Re: Skaldenwerke
Verfasst: 28.11.2019, 18:53
Das nächste Skaldenwerk ist wieder einmal eine Geschichte. Eine frei erfundene Legende, die unser guter Skalde zum Besten gegeben hat, als klar wurde, dass sich die Truppe in die Sargasso-See aufmachen muss.
Die Sargasso-See
Tausend Jahre ist es her, dass die Schöne Kaiserin mit ihrem Trollskraper fast ganz Aventurien in ihren blutigen Klauen hielt. Noch heute zeugen das Schlachtfeld bei Brig-Lo und die Ruinen Bosparans davon, wie die unterdrückten Völker sich zuletzt ihre Freiheit zurückeroberten. Orte, die jeder mit wachem Verstand nur mit Vorsicht betritt, wandeln dort doch bis heute die Geister ihrer Opfer.

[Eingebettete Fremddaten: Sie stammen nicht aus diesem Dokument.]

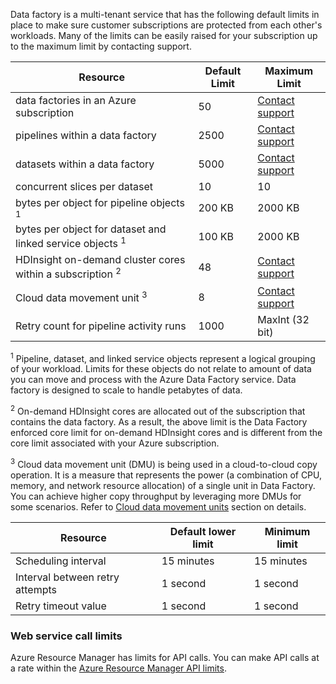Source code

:Data factory is a multi-tenant service that has the following default limits in place to make sure customer subscriptions are protected from each other's workloads. Many of the limits can be easily raised for your subscription up to the maximum limit by contacting support. 

**Resource** | **Default Limit** | **Maximum Limit**
-------- | ------------- | -------------
data factories in an Azure subscription | 50 | [Contact support](https://azure.microsoft.com/blog/2014/06/04/azure-limits-quotas-increase-requests/)
pipelines within a data factory | 2500 | [Contact support](https://azure.microsoft.com/blog/2014/06/04/azure-limits-quotas-increase-requests/)
datasets within a data factory | 5000 | [Contact support](https://azure.microsoft.com/blog/2014/06/04/azure-limits-quotas-increase-requests/)
concurrent slices per dataset | 10 | 10
bytes per object for pipeline objects <sup>1</sup> | 200 KB | 2000 KB
bytes per object for dataset and linked service objects <sup>1</sup> | 100 KB | 2000 KB
HDInsight on-demand cluster cores within a subscription <sup>2</sup> | 48 | [Contact support](https://azure.microsoft.com/blog/2014/06/04/azure-limits-quotas-increase-requests/)
Cloud data movement unit <sup>3</sup> | 8 | [Contact support](https://azure.microsoft.com/blog/2014/06/04/azure-limits-quotas-increase-requests/)
Retry count for pipeline activity runs | 1000 | MaxInt (32 bit)

<sup>1</sup> Pipeline, dataset, and linked service objects represent a logical grouping of your workload. Limits for these objects do not relate to amount of data you can move and process with the Azure Data Factory service. Data factory is designed to scale to handle petabytes of data.

<sup>2</sup> On-demand HDInsight cores are allocated out of the subscription that contains the data factory. As a result, the above limit is the Data Factory enforced core limit for on-demand HDInsight cores and is different from the core limit associated with your Azure subscription.

<sup>3</sup> Cloud data movement unit (DMU) is being used in a cloud-to-cloud copy operation. It is a measure that represents the power (a combination of CPU, memory, and network resource allocation) of a single unit in Data Factory. You can achieve higher copy throughput by leveraging more DMUs for some scenarios. Refer to [Cloud data movement units](../../articles/data-factory/data-factory-copy-activity-performance.md#cloud-data-movement-units) section on details.

**Resource** | **Default lower limit** | **Minimum limit**
-------- | ------------------- | -------------
Scheduling interval | 15 minutes | 15 minutes
Interval between retry attempts | 1 second | 1 second
Retry timeout value | 1 second | 1 second


### Web service call limits

Azure Resource Manager has limits for API calls. You can make API calls at a rate within the [Azure Resource Manager API limits](../azure-subscription-service-limits.md#resource-group-limits). 


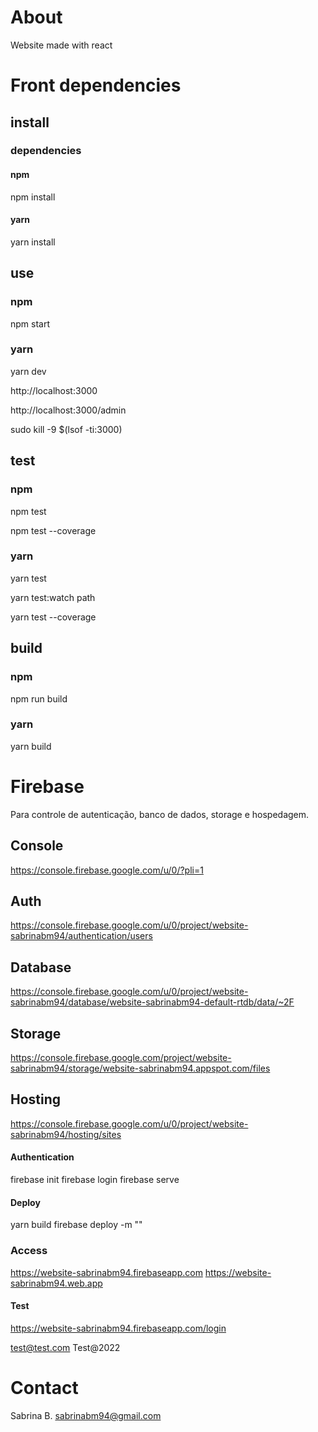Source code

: # About

Website made with react

# Front dependencies

## install

### dependencies

#### npm

npm install

#### yarn

yarn install

## use

### npm

npm start

### yarn

yarn dev

http://localhost:3000

http://localhost:3000/admin

sudo kill -9 $(lsof -ti:3000)

## test

### npm

npm test

npm test --coverage

### yarn

yarn test

yarn test:watch path

yarn test --coverage

## build

### npm

npm run build

### yarn

yarn build

# Firebase

Para controle de autenticação, banco de dados, storage e hospedagem.

## Console

https://console.firebase.google.com/u/0/?pli=1

## Auth

https://console.firebase.google.com/u/0/project/website-sabrinabm94/authentication/users

## Database

https://console.firebase.google.com/u/0/project/website-sabrinabm94/database/website-sabrinabm94-default-rtdb/data/~2F

## Storage

https://console.firebase.google.com/project/website-sabrinabm94/storage/website-sabrinabm94.appspot.com/files

## Hosting

https://console.firebase.google.com/u/0/project/website-sabrinabm94/hosting/sites

#### Authentication

firebase init
firebase login
firebase serve

#### Deploy

yarn build
firebase deploy -m ""

### Access

https://website-sabrinabm94.firebaseapp.com
https://website-sabrinabm94.web.app

#### Test

https://website-sabrinabm94.firebaseapp.com/login

test@test.com
Test@2022

# Contact

Sabrina B.
sabrinabm94@gmail.com
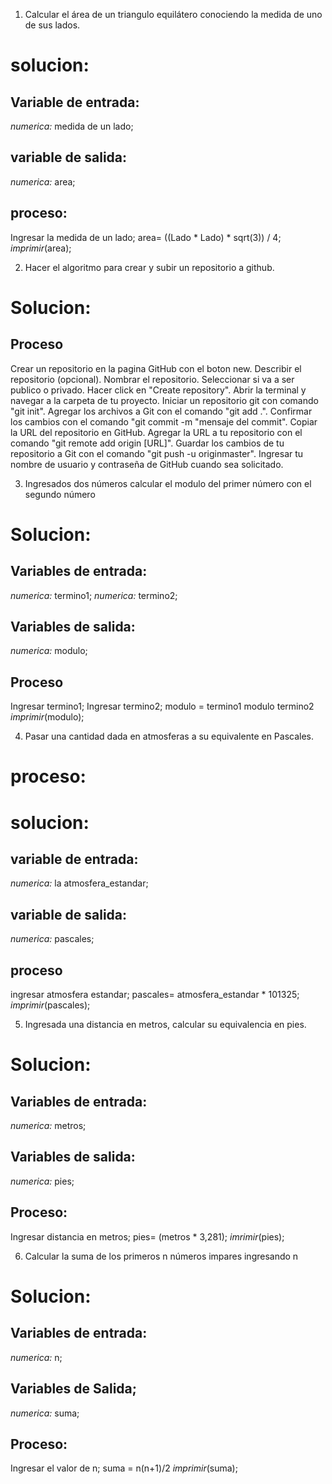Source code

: 1. Calcular el área de un triangulo equilátero conociendo la medida de uno de sus lados.
 
 # solucion:

 ## Variable de entrada:
 *numerica:* medida de un lado;

 ## variable de salida:
 *numerica:* area;

 ## proceso:
 Ingresar la medida de un lado;
 area= ((Lado * Lado) * sqrt(3)) / 4;
 *imprimir*(area);

2. Hacer el algoritmo para crear y subir un repositorio a github.

# Solucion:

## Proceso 
 Crear un repositorio en la pagina GitHub con el boton new.
 Describir el repositorio (opcional).
 Nombrar el repositorio.
 Seleccionar si va a ser publico o privado.
 Hacer click en "Create repository".
 Abrir la terminal y navegar a la carpeta de tu proyecto.
 Iniciar un repositorio git con comando "git init".
 Agregar los archivos a Git con el comando "git add .".
 Confirmar los cambios con el comando "git commit -m "mensaje del commit".
 Copiar la URL del repositorio en GitHub.
 Agregar la URL a tu repositorio con el comando "git remote add origin [URL]".
 Guardar los cambios de tu repositorio a Git con el comando "git push -u originmaster".
 Ingresar tu nombre de usuario y contraseña de GitHub cuando sea solicitado.

3.  Ingresados dos números calcular el modulo del primer número con el segundo número

# Solucion:

## Variables de entrada:
*numerica:* termino1;
*numerica:* termino2;

## Variables de salida:
*numerica:* modulo;

## Proceso 
Ingresar termino1;
Ingresar termino2;
modulo = termino1 modulo termino2
*imprimir*(modulo);

4. Pasar una cantidad dada en atmosferas a su equivalente en Pascales.

# proceso:

# solucion:

## variable de entrada:
*numerica:* la atmosfera_estandar;

## variable de salida:
*numerica:* pascales;

## proceso
ingresar atmosfera estandar;
pascales= atmosfera_estandar * 101325;
*imprimir*(pascales);

5. Ingresada una distancia en metros, calcular su equivalencia en pies.
# Solucion:

## Variables de entrada:
*numerica:* metros;

## Variables de salida:
*numerica:* pies;

## Proceso:
Ingresar distancia en metros;
pies= (metros * 3,281);
*imrimir*(pies);

6. Calcular la suma de los primeros n números impares ingresando n
# Solucion:

## Variables de entrada:
*numerica:* n;

## Variables de Salida;
*numerica:* suma;

## Proceso:
Ingresar el valor de n;
suma = n(n+1)/2
*imprimir*(suma);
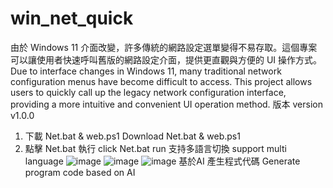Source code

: # win_net_quick

由於 Windows 11 介面改變，許多傳統的網路設定選單變得不易存取。這個專案可以讓使用者快速呼叫舊版的網路設定介面，提供更直觀與方便的 UI 操作方式。
Due to interface changes in Windows 11, many traditional network configuration menus have become difficult to access. This project allows users to quickly call up the legacy network configuration interface, providing a more intuitive and convenient UI operation method.
版本 version v1.0.0
1. 下載 Net.bat & web.ps1
   Download Net.bat & web.ps1
2. 點擊 Net.bat 執行
   click Net.bat run
支持多語言切換 support multi language
![image](https://github.com/user-attachments/assets/d746b18e-e6ba-4236-a7fc-7cddfd4b9260)
![image](https://github.com/user-attachments/assets/f30afd2e-3e82-4b01-9862-befb3c628139)
![image](https://github.com/user-attachments/assets/db92a395-5559-4d07-9f00-84b580ae1636)
基於AI 產生程式代碼 Generate program code based on AI
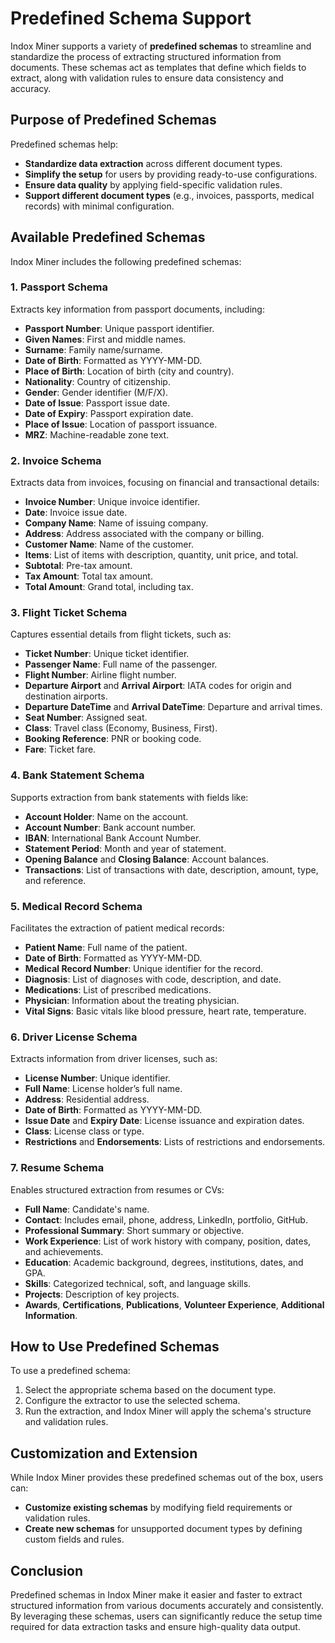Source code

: # Predefined Schema Support

Indox Miner supports a variety of **predefined schemas** to streamline and standardize the process of extracting structured information from documents. These schemas act as templates that define which fields to extract, along with validation rules to ensure data consistency and accuracy.

## Purpose of Predefined Schemas

Predefined schemas help:

- **Standardize data extraction** across different document types.
- **Simplify the setup** for users by providing ready-to-use configurations.
- **Ensure data quality** by applying field-specific validation rules.
- **Support different document types** (e.g., invoices, passports, medical records) with minimal configuration.

## Available Predefined Schemas

Indox Miner includes the following predefined schemas:

### 1. Passport Schema

Extracts key information from passport documents, including:

- **Passport Number**: Unique passport identifier.
- **Given Names**: First and middle names.
- **Surname**: Family name/surname.
- **Date of Birth**: Formatted as YYYY-MM-DD.
- **Place of Birth**: Location of birth (city and country).
- **Nationality**: Country of citizenship.
- **Gender**: Gender identifier (M/F/X).
- **Date of Issue**: Passport issue date.
- **Date of Expiry**: Passport expiration date.
- **Place of Issue**: Location of passport issuance.
- **MRZ**: Machine-readable zone text.

### 2. Invoice Schema

Extracts data from invoices, focusing on financial and transactional details:

- **Invoice Number**: Unique invoice identifier.
- **Date**: Invoice issue date.
- **Company Name**: Name of issuing company.
- **Address**: Address associated with the company or billing.
- **Customer Name**: Name of the customer.
- **Items**: List of items with description, quantity, unit price, and total.
- **Subtotal**: Pre-tax amount.
- **Tax Amount**: Total tax amount.
- **Total Amount**: Grand total, including tax.

### 3. Flight Ticket Schema

Captures essential details from flight tickets, such as:

- **Ticket Number**: Unique ticket identifier.
- **Passenger Name**: Full name of the passenger.
- **Flight Number**: Airline flight number.
- **Departure Airport** and **Arrival Airport**: IATA codes for origin and destination airports.
- **Departure DateTime** and **Arrival DateTime**: Departure and arrival times.
- **Seat Number**: Assigned seat.
- **Class**: Travel class (Economy, Business, First).
- **Booking Reference**: PNR or booking code.
- **Fare**: Ticket fare.

### 4. Bank Statement Schema

Supports extraction from bank statements with fields like:

- **Account Holder**: Name on the account.
- **Account Number**: Bank account number.
- **IBAN**: International Bank Account Number.
- **Statement Period**: Month and year of statement.
- **Opening Balance** and **Closing Balance**: Account balances.
- **Transactions**: List of transactions with date, description, amount, type, and reference.

### 5. Medical Record Schema

Facilitates the extraction of patient medical records:

- **Patient Name**: Full name of the patient.
- **Date of Birth**: Formatted as YYYY-MM-DD.
- **Medical Record Number**: Unique identifier for the record.
- **Diagnosis**: List of diagnoses with code, description, and date.
- **Medications**: List of prescribed medications.
- **Physician**: Information about the treating physician.
- **Vital Signs**: Basic vitals like blood pressure, heart rate, temperature.

### 6. Driver License Schema

Extracts information from driver licenses, such as:

- **License Number**: Unique identifier.
- **Full Name**: License holder’s full name.
- **Address**: Residential address.
- **Date of Birth**: Formatted as YYYY-MM-DD.
- **Issue Date** and **Expiry Date**: License issuance and expiration dates.
- **Class**: License class or type.
- **Restrictions** and **Endorsements**: Lists of restrictions and endorsements.

### 7. Resume Schema

Enables structured extraction from resumes or CVs:

- **Full Name**: Candidate's name.
- **Contact**: Includes email, phone, address, LinkedIn, portfolio, GitHub.
- **Professional Summary**: Short summary or objective.
- **Work Experience**: List of work history with company, position, dates, and achievements.
- **Education**: Academic background, degrees, institutions, dates, and GPA.
- **Skills**: Categorized technical, soft, and language skills.
- **Projects**: Description of key projects.
- **Awards**, **Certifications**, **Publications**, **Volunteer Experience**, **Additional Information**.

## How to Use Predefined Schemas

To use a predefined schema:

1. Select the appropriate schema based on the document type.
2. Configure the extractor to use the selected schema.
3. Run the extraction, and Indox Miner will apply the schema's structure and validation rules.

## Customization and Extension

While Indox Miner provides these predefined schemas out of the box, users can:

- **Customize existing schemas** by modifying field requirements or validation rules.
- **Create new schemas** for unsupported document types by defining custom fields and rules.

## Conclusion

Predefined schemas in Indox Miner make it easier and faster to extract structured information from various documents accurately and consistently. By leveraging these schemas, users can significantly reduce the setup time required for data extraction tasks and ensure high-quality data output.
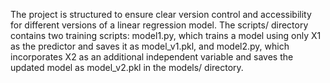 The project is structured to ensure clear version control and accessibility for different versions of a linear regression model. The scripts/ directory contains two training scripts: model1.py, which trains a model using only X1 as the predictor and saves it as model_v1.pkl, and model2.py, which incorporates X2 as an additional independent variable and saves the updated model as model_v2.pkl in the models/ directory.
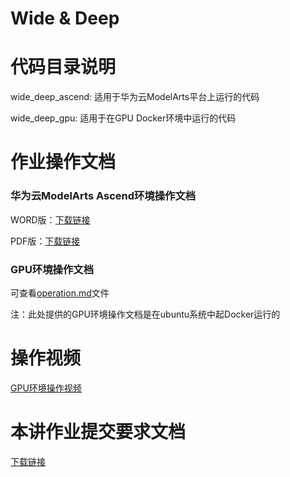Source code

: # Wide & Deep

# 代码目录说明
wide_deep_ascend: 适用于华为云ModelArts平台上运行的代码

wide_deep_gpu: 适用于在GPU Docker环境中运行的代码

# 作业操作文档
### 华为云ModelArts Ascend环境操作文档

WORD版：[下载链接](https://wide-deep-21.obs.cn-north-4.myhuaweicloud.com/Wide_Deep%E4%BD%9C%E4%B8%9A%E6%93%8D%E4%BD%9C%E6%96%87%E6%A1%A3_ascend%E7%8E%AF%E5%A2%83.docx)

PDF版：[下载链接](https://wide-deep-21.obs.cn-north-4.myhuaweicloud.com/Wide_Deep%E4%BD%9C%E4%B8%9A%E6%93%8D%E4%BD%9C%E6%96%87%E6%A1%A3_ascend%E7%8E%AF%E5%A2%83.pdf)

### GPU环境操作文档
可查看[operation.md](https://github.com/mindspore-ai/mindspore-21-days-tutorials/blob/main/chapter5/wide_deep_gpu/operation.md)文件

注：此处提供的GPU环境操作文档是在ubuntu系统中起Docker运行的

# 操作视频
[GPU环境操作视频](https://wide-deep-21.obs.cn-north-4.myhuaweicloud.com/%E6%93%8D%E4%BD%9C%E8%A7%86%E9%A2%91.mp4)

# 本讲作业提交要求文档
[下载链接](https://wide-deep-21.obs.cn-north-4.myhuaweicloud.com/MindSpore21%E5%A4%A9%E5%AE%9E%E6%88%98%E8%90%A5%E7%AC%AC%E4%BA%94%E8%AE%B2%E4%BD%9C%E4%B8%9A%E8%AF%B4%E6%98%8E%E6%96%87%E6%A1%A3.docx)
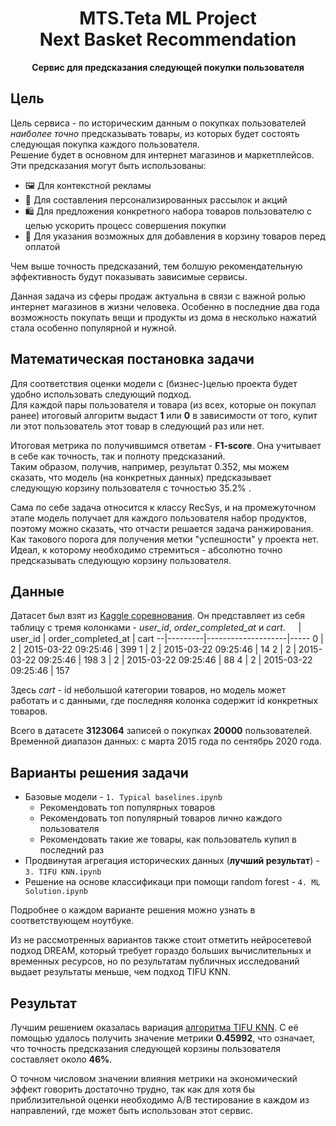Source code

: <h1 align="center">MTS.Teta ML Project<br>Next Basket Recommendation</h1>
<p align="center"><b>Сервис для предсказания следующей покупки пользователя</b></p>

## Цель
Цель сервиса - по историческим данным о покупках пользователей *наиболее точно* предсказывать товары, из которых будет состоять следующая покупка каждого пользователя.  
Решение будет в основном для интернет магазинов и маркетплейсов. Эти предсказания могут быть использованы:
* 🖼 Для контекстной рекламы
* 📧 Для составления персонализированных рассылок и акций
* 🛍 Для предложения конкретного набора товаров пользователю с целью ускорить процесс совершения покупки
* 🛒 Для указания возможных для добавления в корзину товаров перед оплатой

Чем выше точность предсказаний, тем болшую рекомендательную эффективность будут показывать зависимые сервисы.

Данная задача из сферы продаж актуальна в связи с важной ролью интернет магазинов в жизни человека. Особенно в последние два года возможность покупать вещи и продукты из дома в несколько нажатий стала особенно популярной и нужной.

## Математическая постановка задачи
Для соответствия оценки модели с (бизнес-)целью проекта будет удобно использовать следующий подход.  
Для каждой пары пользователя и товара (из всех, которые он покупал ранее) итоговый алгоритм выдаст **1** или **0** в зависимости от того, купит ли этот пользователь этот товар в следующий раз или нет.    
  
Итоговая метрика по получившимся ответам - **F1-score**. Она учитывает в себе как точность, так и полноту предсказаний.  
Таким образом, получив, например, результат 0.352, мы можем сказать, что модель (на конкретных данных) предсказывает следующую корзину пользователя с точностью 35.2% .  
  
Сама по себе задача относится к классу RecSys, и на промежуточном этапе модель получает для каждого пользователя набор продуктов, поэтому можно сказать, что отчасти решается задача ранжирования.  
Как такового порога для получения метки "успешности" у проекта нет. Идеал, к которому необходимо стремиться - абсолютно точно предсказывать следующую корзину пользователя.

## Данные
Датасет был взят из [Kaggle соревнования](https://www.kaggle.com/c/sbermarket-internship-competition/). 
Он представляет из себя таблицу с тремя колонками - *user_id*, *order_completed_at* и *cart*. 
  ᅠ |	user_id | order_completed_at | cart 
--|---------|--------------------|-----
0 |	2	| 2015-03-22 09:25:46	| 399
1	| 2	| 2015-03-22 09:25:46	| 14
2	| 2	| 2015-03-22 09:25:46	| 198
3	| 2	| 2015-03-22 09:25:46	| 88
4	| 2 |	2015-03-22 09:25:46	| 157  

Здесь *cart* - id небольшой категории товаров, но модель может работать и с данными, где последняя колонка содержит id конкретных товаров.  
  
Всего в датасете **3123064** записей о покупках **20000** пользователей. Временной диапазон данных: с марта 2015 года по сентябрь 2020 года.

## Варианты решения задачи
* Базовые модели - `1. Typical baselines.ipynb`
    * Рекомендовать топ популярных товаров
    * Рекомендовать топ популярный товаров лично каждого пользователя
    * Рекомендовать такие же товары, как пользователь купил в последний раз
* Продвинутая агрегация исторических данных (**лучший результат**) - `3. TIFU KNN.ipynb`
* Решение на основе классификаци при помощи random forest - `4. ML Solution.ipynb`

Подробнее о каждом варианте решения можно узнать в соответствующем ноутбуке.
  
Из не рассмотренных вариантов также стоит отметить нейросетевой подход DREAM, который требует гораздо больших вычислительных и временных ресурсов, но по результатам публичных исследований выдает результаты меньше, чем подход TIFU KNN.

## Результат
Лучшим решением оказалась вариация [алгоритма TIFU KNN](https://arxiv.org/pdf/2006.00556.pdf). С её помощью удалось получить значение метрики **0.45992**, что означает, что точность предсказания следующей корзины пользователя составляет около **46%**.  
  
О точном числовом значении влияния метрики на экономический эффект говорить достаточно трудно, так как для хотя бы приблизительной оценки необходимо А/B тестирование в каждом из направлений, где может быть использован этот сервис.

Doch nicht nur die Dämonenbuhle selbst hat Verwüstung hinterlassen. Auch ihre Diener und Speichellecker waren für eine Gunst oder auch nur ein Lächeln von ihr bereit, ganze Landstriche ins Unglück zu stürzen. Einer ihrer Anbeter, dessen Name die Zeit verwischt hat, war Kapitän eines stolzen Schiffes. Er war allerdings kein wackerer Schiffsführer, wie wir Kapitäne kennen, sondern vor allem ein reicher Stutzer, der zwar reich genug war, ein Schiff zu unterhalten und die Mannschaft zu bezahlen, sonst aber hatte er von der Seefahrt wenig Ahnung - wahrscheinlich wurde er sogar regelmäßig seekrank. Ein echter Bosparanier eben. Nennen wir ihn trotzdem den Kapitän.
Diesem Kapitän nun war zu Ohren gekommen, dass die Schöne Kaiserin von grässlichem Missmut geplagt war. Zwar konnte sie nicht nur den prächtigsten Palast, sondern auch einen einzigartigen Blumengarten ihr Eigen nannte – einen Park, in dem im Freien oder in großen Häusern ganz aus klarem Glas angeblich alle wohlriechenden oder dem Auge gefälligen Blumen Aventuriens blühen sollten – aber dieser immer gleichen Pracht war sie inzwischen überdrüssig. Doch welche Blumen auch immer ihre Kundschafter brachten, alles war schon in dem Garten zu finden.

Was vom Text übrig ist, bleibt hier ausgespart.